Mechanisms of camptothecin resistance in yeast DNA topoisomerase I mutants.

The anti-cancer drug camptothecin targets eukaryotic DNA topoisomerase I by trapping the covalent complex formed between the catalytically active enzyme and DNA. Saccharomyces cerevisiae cells expressing yeast DNA topoisomerase I mutant top1 vac (I725R, N726A) or top1N726L, in which the amino acid residues N terminus to the active site tyrosine Tyr-727 were changed as indicated, were found to be camptothecin-resistant even though the mutant proteins expressed in Escherichia coli were previously shown to be active.
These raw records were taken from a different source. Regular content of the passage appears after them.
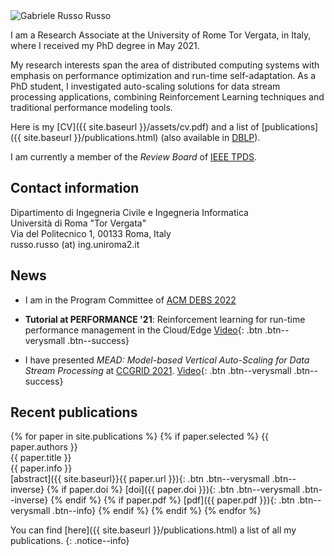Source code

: 
<div class="home_author__avatar">
<img src="{{ site.baseurl}}/assets/images/me.jpg" alt="Gabriele Russo Russo" itemprop="image">
</div>

I am a Research Associate at the 
University of Rome Tor Vergata, in Italy, where I received my PhD degree in
May 2021.

My research interests span the area of distributed computing systems with emphasis on
performance optimization and run-time self-adaptation.
As a PhD student, I investigated auto-scaling solutions for data stream processing 
applications, combining Reinforcement Learning techniques and traditional
performance modeling tools. 

Here is my [CV]({{ site.baseurl }}/assets/cv.pdf) and 
a list of [publications]({{ site.baseurl }}/publications.html) (also
available in [DBLP](https://dblp.org/pid/214/1442.html)).

I am currently a member of the *Review Board* of [IEEE
TPDS](https://www.computer.org/csdl/journal/td/about/107377?title=Review%20Board&periodical=IEEE%20Transactions%20on%20Parallel%20%26%20Distributed%20Systems).

<!--<hr class="sectionbar"/>-->
<a name ="contact"></a>
<h2 class="homesection">Contact information</h2>
Dipartimento di Ingegneria Civile e Ingegneria Informatica<br/>
Università di Roma "Tor Vergata"<br/>
Via del Politecnico 1, 00133 Roma, Italy<br/>
&#114;usso.&#114;usso (&#97;&#116;) ing.uniroma2.it
<!--
![]({{ site.baseurl }}/assets/images/email_addr.png)
-->

<h2 class="homesection">News</h2>

- I am in the Program Committee of [ACM DEBS 2022](https://2022.debs.org/index.html)

- **Tutorial at PERFORMANCE '21**: Reinforcement learning for run-time performance management in the Cloud/Edge [Video](https://www.youtube.com/watch?v=T1-MaosV7xA){: .btn .btn--verysmall .btn--success}


- I have
  presented *MEAD: Model-based Vertical Auto-Scaling for Data Stream Processing*
at [CCGRID 2021](http://cloudbus.org/ccgrid2021/mainpage.html). [Video](https://www.youtube.com/watch?v=R66RqVWIMtE&list=PLQV187VBTU9eXuko4_hmFNXo0V0VwWYF3&index=3){: .btn .btn--verysmall .btn--success}



<!--<hr class="sectionbar"/>-->
<h2 class="homesection">Recent publications</h2>
{% for paper in site.publications %}
{% if paper.selected %}
<span class="publist-authors">{{ paper.authors }}</span><br/>
<span class="publist-title">{{ paper.title }}</span><br/>
<span class="publist-info">{{ paper.info }}</span><br/>
[abstract]({{ site.baseurl}}{{ paper.url }}){: .btn .btn--verysmall .btn--inverse} {% if paper.doi %} [doi]({{ paper.doi }}){: .btn .btn--verysmall .btn--inverse} {% endif %} {% if paper.pdf %} [pdf]({{ paper.pdf }}){: .btn .btn--verysmall .btn--info} {% endif %}
{% endif %}
{% endfor %}

You can find [here]({{ site.baseurl }}/publications.html) a list of all my publications.
{: .notice--info}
Assays of enzyme-catalyzed relaxation of supercoiled DNA in vitro and in vivo in yeast showed that the camptothecin resistance of these mutants arises by entirely different mechanisms. Top1N726L-catalyzed DNA relaxation was not detected in yeast. The Top1 vac protein was catalytically active; however, camptothecin was inefficient in trapping the covalent intermediate formed between the Top1 vac enzyme and DNA. Yeast cells expressing human mutant htop1 vac, with similar substitutions near the active site tyrosine Tyr-723, were also camptothecin-resistant. Surprisingly, in the absence of camptothecin, yeast rad52 mutants defective in the repair of double-stranded DNA breaks were nonviable when top1N726L or top1 vac was overexpressed but viable when htop1 vac was overexpressed. These results suggest differences between yeast and human enzyme function in vivo.